Provided data:

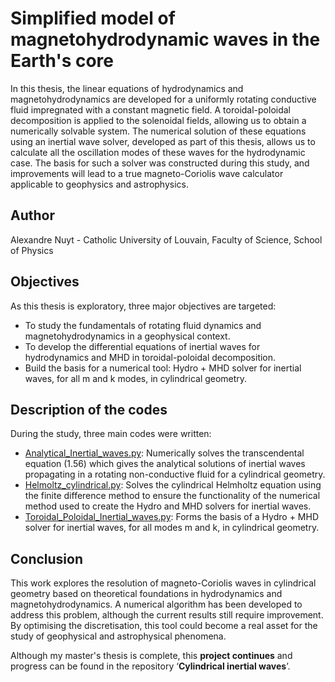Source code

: # Simplified model of magnetohydrodynamic waves in the Earth's core
In this thesis, the linear equations of hydrodynamics and magnetohydrodynamics are developed for a uniformly rotating conductive fluid impregnated with a constant magnetic field. A toroidal-poloidal decomposition is applied to the solenoidal fields, allowing us to obtain a numerically solvable system. The numerical solution of these equations using an inertial wave solver, developed as part of this thesis, allows us to calculate all the oscillation modes of these waves for the hydrodynamic case. The basis for such a solver was constructed during this study, and improvements will lead to a true magneto-Coriolis wave calculator applicable to geophysics and astrophysics.
## Author
Alexandre Nuyt - Catholic University of Louvain, Faculty of Science, School of Physics
## Objectives
As this thesis is exploratory, three major objectives are targeted:
- To study the fundamentals of rotating fluid dynamics and magnetohydrodynamics
in a geophysical context.
- To develop the differential equations of inertial waves for hydrodynamics
and MHD in toroidal-poloidal decomposition.
- Build the basis for a numerical tool: Hydro + MHD solver for inertial waves,
for all m and k modes, in cylindrical geometry.
## Description of the codes
During the study, three main codes were written:
- [Analytical_Inertial_waves.py](Analytical_Inertial_waves.py): Numerically solves the transcendental equation (1.56) which gives the analytical solutions of inertial waves propagating in a rotating non-conductive fluid for a cylindrical geometry. 
- [Helmoltz_cylindrical.py](Helmoltz_cylindrical.py): Solves the cylindrical Helmholtz equation using the finite difference method to ensure the functionality of the numerical method used to create the Hydro and MHD solvers for inertial waves.
- [Toroidal_Poloidal_Inertial_waves.py](Toroidal_Poloidal_Inertial_waves.py): Forms the basis of a Hydro + MHD solver for inertial waves, for all modes m and k, in cylindrical geometry.
## Conclusion
This work explores the resolution of magneto-Coriolis waves in cylindrical geometry based on theoretical foundations in hydrodynamics and magnetohydrodynamics. A numerical algorithm has been developed to address this problem, although the current results still require improvement. By optimising the discretisation, this tool could become a real asset for the study of geophysical and astrophysical phenomena.

Although my master's thesis is complete, this **project continues** and progress can be found in the repository ‘**Cylindrical inertial waves**’.
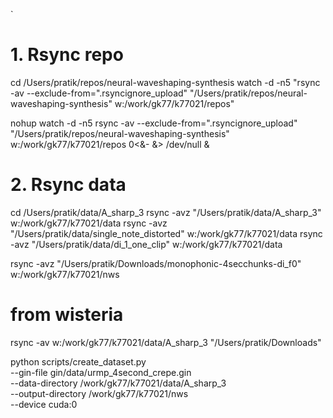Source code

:
`
# 1. Rsync repo
cd /Users/pratik/repos/neural-waveshaping-synthesis
watch -d -n5 "rsync -av --exclude-from=\".rsyncignore_upload\" \"/Users/pratik/repos/neural-waveshaping-synthesis\" w:/work/gk77/k77021/repos"

nohup watch -d -n5 rsync -av --exclude-from=".rsyncignore_upload" "/Users/pratik/repos/neural-waveshaping-synthesis" w:/work/gk77/k77021/repos 0<&- &> /dev/null &

# 2. Rsync data
cd /Users/pratik/data/A_sharp_3
rsync -avz "/Users/pratik/data/A_sharp_3" w:/work/gk77/k77021/data
rsync -avz "/Users/pratik/data/single_note_distorted" w:/work/gk77/k77021/data
rsync -avz "/Users/pratik/data/di_1_one_clip" w:/work/gk77/k77021/data

rsync -avz "/Users/pratik/Downloads/monophonic-4secchunks-di_f0" w:/work/gk77/k77021/nws

# from wisteria
rsync -av w:/work/gk77/k77021/data/A_sharp_3 "/Users/pratik/Downloads"


python scripts/create_dataset.py \
--gin-file gin/data/urmp_4second_crepe.gin \
--data-directory /work/gk77/k77021/data/A_sharp_3 \
--output-directory /work/gk77/k77021/nws \
--device cuda:0

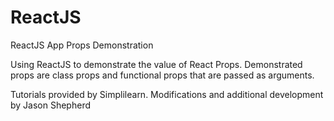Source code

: # ReactJS
ReactJS App Props Demonstration

Using ReactJS to demonstrate the value of React Props.
Demonstrated props are class props and functional props that are passed as arguments. 

Tutorials provided by Simplilearn.
Modifications and additional development by Jason Shepherd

Assignment: Which lines above run from the one containing "nohup watch -d" down to the one containing "# from wisteria"? Repeat exactly those, both ends included, and nothing else.

Answer for the task:
nohup watch -d -n5 rsync -av --exclude-from=".rsyncignore_upload" "/Users/pratik/repos/neural-waveshaping-synthesis" w:/work/gk77/k77021/repos 0<&- &> /dev/null &

# 2. Rsync data
cd /Users/pratik/data/A_sharp_3
rsync -avz "/Users/pratik/data/A_sharp_3" w:/work/gk77/k77021/data
rsync -avz "/Users/pratik/data/single_note_distorted" w:/work/gk77/k77021/data
rsync -avz "/Users/pratik/data/di_1_one_clip" w:/work/gk77/k77021/data

rsync -avz "/Users/pratik/Downloads/monophonic-4secchunks-di_f0" w:/work/gk77/k77021/nws

# from wisteria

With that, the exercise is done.